During the proceedings, Vidnjević attempted to justify his actions: "I think in Zagreb I sentenced about one thousand people, in Karlovac sixteen, in Petrinja about forty. In these four years, while I was the president of the summary court, I went to confession four times. I told the priests everything that I had done and not one of them told me that what I was doing was wrong." After a trial on 6 June which only lasted several hours, the judges found all the defendants guilty of treason and war crimes. Budak, Rukavina and Vidnjević were sentenced to death by hanging; Mandić, Makanec, Steinfel and Canki were sentenced to death by firing squad; Mešić was sentenced to life imprisonment; and Milić and Nardelli were sentenced to 20 years. The defendants were not permitted to file an appeal. Vidnjević was executed on 7 June.

==Legacy==
In his book 1941: The Year That Keeps Returning, Slavko Goldstein characterized Vidnjević as "a perfect example of the syntagma of "the banality of evil," the frequently cited phrase by Hannah Arendt from her book Eichmann in Jerusalem." The author Miljenko Jergović describes Vidnjević as one of the two most egregious war criminals among the co-defendants he was tried with, alongside Juco Rukavina, but adds: "Unlike individuals such as Juco Rukavina—occasional criminals, who on other days of the week could be completely ordinary, even good people—men like Ivan Vignjević [sic] were criminals every day of the week and all the months and years during which they carried out their duties."
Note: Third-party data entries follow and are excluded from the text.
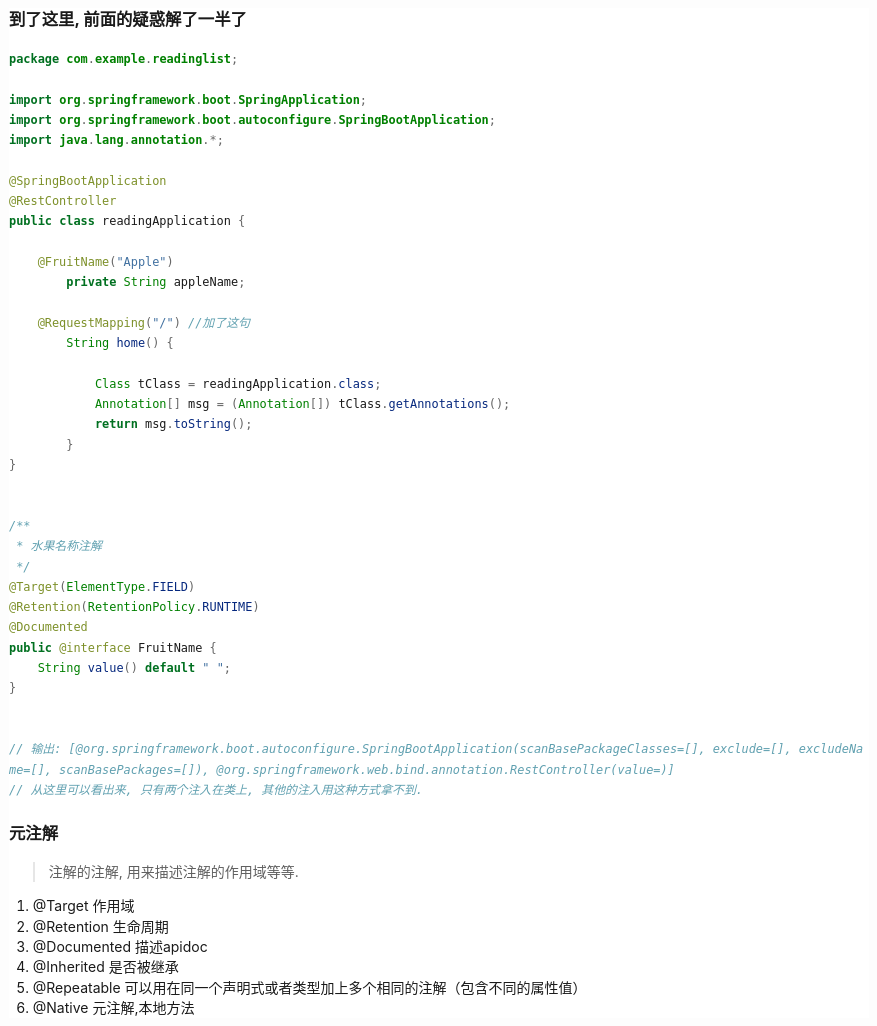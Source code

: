 ### 到了这里, 前面的疑惑解了一半了

```java
package com.example.readinglist;

import org.springframework.boot.SpringApplication;
import org.springframework.boot.autoconfigure.SpringBootApplication;
import java.lang.annotation.*;

@SpringBootApplication
@RestController
public class readingApplication {
	
	@FruitName("Apple")
	    private String appleName;
	    
    @RequestMapping("/") //加了这句
   	    String home() {
			
			Class tClass = readingApplication.class;
			Annotation[] msg = (Annotation[]) tClass.getAnnotations();
			return msg.toString();
   	    }
}


/**
 * 水果名称注解
 */
@Target(ElementType.FIELD)
@Retention(RetentionPolicy.RUNTIME)
@Documented
public @interface FruitName {
    String value() default " ";
}


// 输出: [@org.springframework.boot.autoconfigure.SpringBootApplication(scanBasePackageClasses=[], exclude=[], excludeName=[], scanBasePackages=[]), @org.springframework.web.bind.annotation.RestController(value=)]
// 从这里可以看出来, 只有两个注入在类上, 其他的注入用这种方式拿不到.
```



### 元注解

> 注解的注解, 用来描述注解的作用域等等.

1. @Target  作用域
2. @Retention  生命周期
3. @Documented 描述apidoc
4. @Inherited 是否被继承
5. @Repeatable 可以用在同一个声明式或者类型加上多个相同的注解（包含不同的属性值）
6. @Native 元注解,本地方法
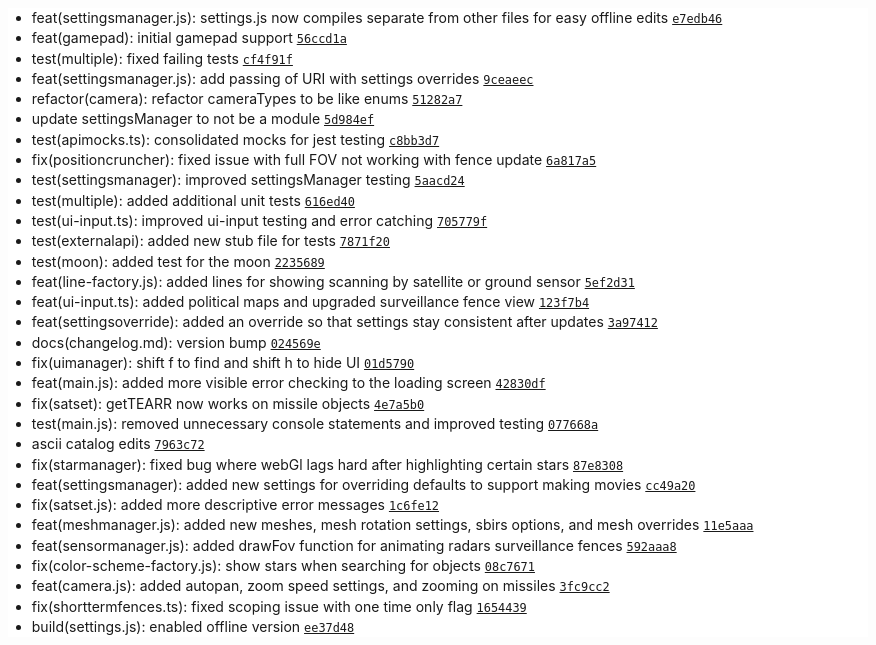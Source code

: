 - feat(settingsmanager.js): settings.js now compiles separate from other files for easy offline edits [`e7edb46`](https://code.il4.dso.mil/spacecamp/delta4/commit/e7edb4681f6f1d568a9b22102529c6d32b45c8e7)
- feat(gamepad): initial gamepad support [`56ccd1a`](https://code.il4.dso.mil/spacecamp/delta4/commit/56ccd1a9c20898c5f1b84b44e5ed1ff61469516c)
- test(multiple): fixed failing tests [`cf4f91f`](https://code.il4.dso.mil/spacecamp/delta4/commit/cf4f91fc8de634cce0fa29ddb0a65769d77db70f)
- feat(settingsmanager.js): add passing of URI with settings overrides [`9ceaeec`](https://code.il4.dso.mil/spacecamp/delta4/commit/9ceaeec2ce9793185e6465a306938639897227a0)
- refactor(camera): refactor cameraTypes to be like enums [`51282a7`](https://code.il4.dso.mil/spacecamp/delta4/commit/51282a72f7b6f4ea2ce510ee33963c1852c0d185)
- update settingsManager to not be a module [`5d984ef`](https://code.il4.dso.mil/spacecamp/delta4/commit/5d984efb614c9be6372024497e4fcd4def1e711c)
- test(apimocks.ts): consolidated mocks for jest testing [`c8bb3d7`](https://code.il4.dso.mil/spacecamp/delta4/commit/c8bb3d79db9288462daa321a49e1207e321a10f9)
- fix(positioncruncher): fixed issue with full FOV not working with fence update [`6a817a5`](https://code.il4.dso.mil/spacecamp/delta4/commit/6a817a59409d3a99d5d57f1a2b8e56326aff4b7f)
- test(settingsmanager): improved settingsManager testing [`5aacd24`](https://code.il4.dso.mil/spacecamp/delta4/commit/5aacd24623fd26633c0f31e7645d52ed32527dcc)
- test(multiple): added additional unit tests [`616ed40`](https://code.il4.dso.mil/spacecamp/delta4/commit/616ed40078f444ce5c0db0d51cd6ac6a68d9eb18)
- test(ui-input.ts): improved ui-input testing and error catching [`705779f`](https://code.il4.dso.mil/spacecamp/delta4/commit/705779f1b7846e3cd650463e290e2d6038bec765)
- test(externalapi): added new stub file for tests [`7871f20`](https://code.il4.dso.mil/spacecamp/delta4/commit/7871f20f4127596864709084a2267dfeae77ed5d)
- test(moon): added test for the moon [`2235689`](https://code.il4.dso.mil/spacecamp/delta4/commit/22356892beb758c0011e987e7fabdfa3fd860452)
- feat(line-factory.js): added lines for showing scanning by satellite or ground sensor [`5ef2d31`](https://code.il4.dso.mil/spacecamp/delta4/commit/5ef2d316fa9cc6f8fc3ee1162bd7941bc5e8e47c)
- feat(ui-input.ts): added political maps and upgraded surveillance fence view [`123f7b4`](https://code.il4.dso.mil/spacecamp/delta4/commit/123f7b49bc7a36e80e2c7325e9ca3cd97f9f2026)
- feat(settingsoverride): added an override so that settings stay consistent after updates [`3a97412`](https://code.il4.dso.mil/spacecamp/delta4/commit/3a97412a06ba680113a06526580b9cac391aa50a)
- docs(changelog.md): version bump [`024569e`](https://code.il4.dso.mil/spacecamp/delta4/commit/024569e83b4efd3a2746b2152b14503418a15969)
- fix(uimanager): shift f to find and shift h to hide UI [`01d5790`](https://code.il4.dso.mil/spacecamp/delta4/commit/01d57905cc77a60a84cfc97132be34f3c20a39fe)
- feat(main.js): added more visible error checking to the loading screen [`42830df`](https://code.il4.dso.mil/spacecamp/delta4/commit/42830df9eaa52aac0a72c84481a9960a719c761f)
- fix(satset): getTEARR now works on missile objects [`4e7a5b0`](https://code.il4.dso.mil/spacecamp/delta4/commit/4e7a5b05650cae8fb96dba8664d6c91cd9673251)
- test(main.js): removed unnecessary console statements and improved testing [`077668a`](https://code.il4.dso.mil/spacecamp/delta4/commit/077668a4193b53bcd2131531cb4fc4a19e2a2262)
- ascii catalog edits [`7963c72`](https://code.il4.dso.mil/spacecamp/delta4/commit/7963c725348781eedac9e0967bb118e82d51bafa)
- fix(starmanager): fixed bug where webGl lags hard after highlighting certain stars [`87e8308`](https://code.il4.dso.mil/spacecamp/delta4/commit/87e83084601db22e553218614fee4ca399380a13)
- feat(settingsmanager): added new settings for overriding defaults to support making movies [`cc49a20`](https://code.il4.dso.mil/spacecamp/delta4/commit/cc49a209be47ad855d1ccaab808a261b4e0aa412)
- fix(satset.js): added more descriptive error messages [`1c6fe12`](https://code.il4.dso.mil/spacecamp/delta4/commit/1c6fe12a4adf99011974b9fe5734d167a13d320d)
- feat(meshmanager.js): added new meshes, mesh rotation settings, sbirs options, and mesh overrides [`11e5aaa`](https://code.il4.dso.mil/spacecamp/delta4/commit/11e5aaa6c8cb44207fe2c7d86fd53f3c000a74a9)
- feat(sensormanager.js): added drawFov function for animating radars surveillance fences [`592aaa8`](https://code.il4.dso.mil/spacecamp/delta4/commit/592aaa819808120707a7f6f8eb591b44271bdf31)
- fix(color-scheme-factory.js): show stars when searching for objects [`08c7671`](https://code.il4.dso.mil/spacecamp/delta4/commit/08c76717c429bf839cf184cf5fd79f9e6eeff54f)
- feat(camera.js): added autopan, zoom speed settings, and zooming on missiles [`3fc9cc2`](https://code.il4.dso.mil/spacecamp/delta4/commit/3fc9cc29470c8c42b3024908b8492bfeab7f3a1f)
- fix(shorttermfences.ts): fixed scoping issue with one time only flag [`1654439`](https://code.il4.dso.mil/spacecamp/delta4/commit/1654439d934b1b7a1384e8fa7c8e7317c0b9bcf4)
- build(settings.js): enabled offline version [`ee37d48`](https://code.il4.dso.mil/spacecamp/delta4/commit/ee37d489d2cae7eeaa8b14f37216022c54a17313)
After the war, Vidnjević's family moved to the United States. His son Christopher Vidnjevich joined George Lincoln Rockwell's American Nazi Party in 1962, at the age of 18, and soon became the head of its Chicago chapter. On 31 July 1966, he organized a counter-demonstration against Martin Luther King Jr.'s Open Housing Marches in Chicago's Marquette Park, in which 50 people were injured and 18 vehicles were set on fire. That November, the neo-Nazi magazine The Stormtrooper published a profile of Christopher in which his father was described as a "patriot" who had died at the hands of "Communist Tito's butchers."